A century later it had again risen fifty per cent.

In the archives of Ely Cathedral we have the following account of the produce of a vineyard:—

£s.d.
Exitus vineti215
Exitus vineæ1012
Ten bushels of grapes from the vineyard076
Seven dolia musti from the vineyard 12th Edward II.1510
Wine sold for1120
Verjuice170
For wine out of this vineyard122
For verjuice from thence0160
No wine but verjuice made 9th Edward IV.[81]

In an ordinance for the household of George, Duke of Clarence (Dec. 9, 1469), the sum of 20l. is allowed for the purveying of ‘Malvesie, Romenay, Osey, Bastard, Muscadelle, and other sweete wynes.’ This Romenay or Rumney has nothing to do with Rome or the Romagna, but was probably made from Greek vines, as Henderson suggests, derived from Rum-ili, a name given by the Saracens to Greece. The Osey above mentioned, or Auxois, was in old time a name for Alsace. It was richly and highly flavoured.

The mention of the Duke of Clarence brings up the spectre of his untimely end. A shroud of mystery veils its entire circumstances. He was charged with high treason and condemned to death. Ten days afterwards it was announced that he had died in the Tower. Was he first murdered and then drowned, as Shakespeare thought,[82] or is the old story to be believed, that he was drowned in a butt of malmsey? Since the death of his dearly loved wife, Isabel of Warwick, he had abandoned himself to intemperance, to drown his grief. With such a habit contracted, with vexed conscience, in the despair of condemnation, and with a butt of his favourite drink by his side, what more natural than to suppose him to have been a miserable suicide? However, the weight of testimony leans to the other theory—that he was stabbed by Richard’s order, and the body thrown into the malmsey to make believe that he had unwittingly drowned himself under the influence of drink.
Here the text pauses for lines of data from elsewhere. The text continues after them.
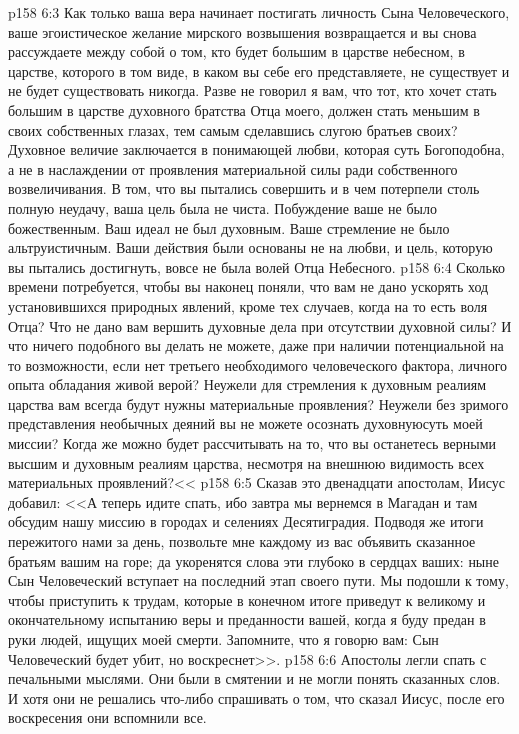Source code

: \vs p158 6:3 Как только ваша вера начинает постигать личность Сына Человеческого, ваше эгоистическое желание мирского возвышения возвращается и вы снова рассуждаете между собой о том, кто будет большим в царстве небесном, в царстве, которого в том виде, в каком вы себе его представляете, не существует и не будет существовать никогда. Разве не говорил я вам, что тот, кто хочет стать большим в царстве духовного братства Отца моего, должен стать меньшим в своих собственных глазах, тем самым сделавшись слугою братьев своих? Духовное величие заключается в понимающей любви, которая суть Богоподобна, а не в наслаждении от проявления материальной силы ради собственного возвеличивания. В том, что вы пытались совершить и в чем потерпели столь полную неудачу, ваша цель была не чиста. Побуждение ваше не было божественным. Ваш идеал не был духовным. Ваше стремление не было альтруистичным. Ваши действия были основаны не на любви, и цель, которую вы пытались достигнуть, вовсе не была волей Отца Небесного.
\vs p158 6:4 Сколько времени потребуется, чтобы вы наконец поняли, что вам не дано ускорять ход установившихся природных явлений, кроме тех случаев, когда на то есть воля Отца? Что не дано вам вершить духовные дела при отсутствии духовной силы? И что ничего подобного вы делать не можете, даже при наличии потенциальной на то возможности, если нет третьего необходимого человеческого фактора, личного опыта обладания живой верой? Неужели для стремления к духовным реалиям царства вам всегда будут нужны материальные проявления? Неужели без зримого представления необычных деяний вы не можете осознать духовнуюсуть моей миссии? Когда же можно будет рассчитывать на то, что вы останетесь верными высшим и духовным реалиям царства, несмотря на внешнюю видимость всех материальных проявлений?<<
\vs p158 6:5 Сказав это двенадцати апостолам, Иисус добавил: <<А теперь идите спать, ибо завтра мы вернемся в Магадан и там обсудим нашу миссию в городах и селениях Десятиградия. Подводя же итоги пережитого нами за день, позвольте мне каждому из вас объявить сказанное братьям вашим на горе; да укоренятся слова эти глубоко в сердцах ваших: ныне Сын Человеческий вступает на последний этап своего пути. Мы подошли к тому, чтобы приступить к трудам, которые в конечном итоге приведут к великому и окончательному испытанию веры и преданности вашей, когда я буду предан в руки людей, ищущих моей смерти. Запомните, что я говорю вам: Сын Человеческий будет убит, но воскреснет>>.
\vs p158 6:6 Апостолы легли спать с печальными мыслями. Они были в смятении и не могли понять сказанных слов. И хотя они не решались что\hyp{}либо спрашивать о том, что сказал Иисус, после его воскресения они вспомнили все.
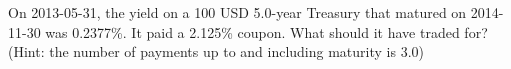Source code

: On 2013-05-31, the yield on a 100 USD 5.0-year Treasury that matured on 2014-11-30 was 0.2377\%. It paid a 2.125\% coupon. What should it have traded for? (Hint: the number of payments up to and including maturity is 3.0)
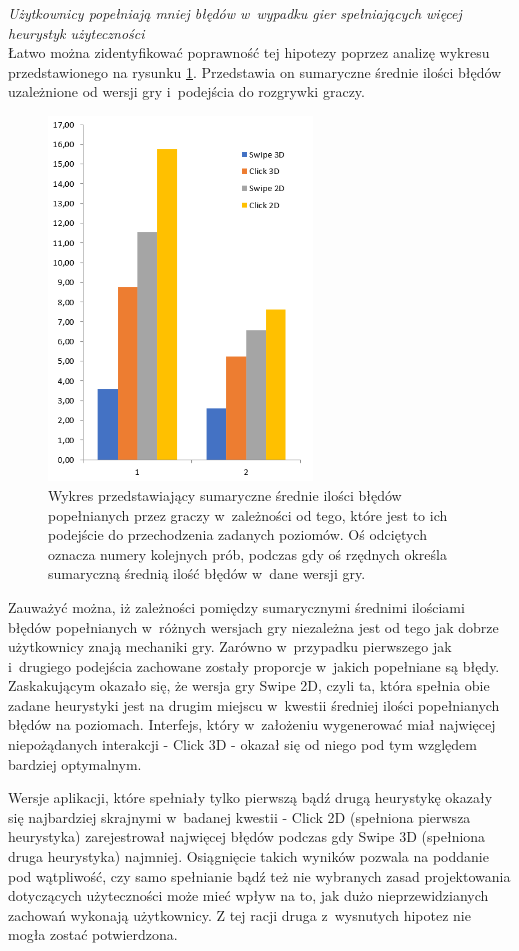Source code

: \documentclass[a4paper,12pt,numbers=noenddot]{report}
\begin{document}
\textit{Użytkownicy popełniają mniej błędów w~wypadku gier spełniających więcej heurystyk użyteczności}\\

Łatwo można zidentyfikować poprawność tej hipotezy poprzez analizę wykresu przedstawionego na rysunku \ref{fig:diag_errors_sum}. Przedstawia on sumaryczne średnie ilości błędów uzależnione od wersji gry i~podejścia do rozgrywki graczy.

\begin{figure}[h!]
	\centering
  	\includegraphics[width=7cm]{diag/errors_sum.png}
	\caption{Wykres przedstawiający sumaryczne średnie ilości błędów popełnianych przez graczy w~zależności od tego, które jest to ich podejście do przechodzenia zadanych poziomów. Oś odciętych oznacza numery kolejnych prób, podczas gdy oś rzędnych określa sumaryczną średnią ilość błędów w~dane wersji gry.}
	\label{fig:diag_errors_sum}
\end{figure}

Zauważyć można, iż zależności pomiędzy sumarycznymi średnimi ilościami błędów popełnianych w~różnych wersjach gry niezależna jest od tego jak dobrze użytkownicy znają mechaniki gry. Zarówno w~przypadku pierwszego jak i~drugiego podejścia zachowane zostały proporcje w~jakich popełniane są błędy. Zaskakującym okazało się, że wersja gry Swipe 2D, czyli ta, która spełnia obie zadane heurystyki jest na drugim miejscu w~kwestii średniej ilości popełnianych błędów na poziomach. Interfejs, który w~założeniu wygenerować miał najwięcej niepożądanych interakcji - Click 3D - okazał się od niego pod tym względem bardziej optymalnym. 

Wersje aplikacji, które spełniały tylko pierwszą bądź drugą heurystykę okazały się najbardziej skrajnymi w~badanej kwestii - Click 2D (spełniona pierwsza heurystyka) zarejestrował najwięcej błędów podczas gdy Swipe 3D (spełniona druga heurystyka) najmniej. 
Osiągnięcie takich wyników pozwala na poddanie pod wątpliwość, czy samo spełnianie bądź też nie wybranych zasad projektowania dotyczących użyteczności może mieć wpływ na to, jak dużo nieprzewidzianych zachowań wykonają użytkownicy. Z tej racji druga z~wysnutych hipotez nie mogła zostać potwierdzona.
\end{document}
Mr. Martin Leake gives the origin of the term Malmsey: Monemvasia, now an island connected with the coast of Laconia by a bridge. This name, derived from its position (μόνε ἐμβασία, single entrance), was corrupted by the Italians to Malvasia; this place, celebrated for its fine wines, had its name changed to Malvoisie in French, and Malmsey in English, and came to be applied to many of the rich wines of Greece, the Archipelago, &c.[83]

The consumption of strong drink at public entertainments was something prodigious in the fifteenth century. At the banquet upon the occasion of the installation of George Neville, Archbishop of York, in 1464, no less than 300 tuns of ale and 100 tuns of wine were consumed. In the household of Archbishop Booth, his predecessor, it is stated that about 80 tuns of claret were consumed annually.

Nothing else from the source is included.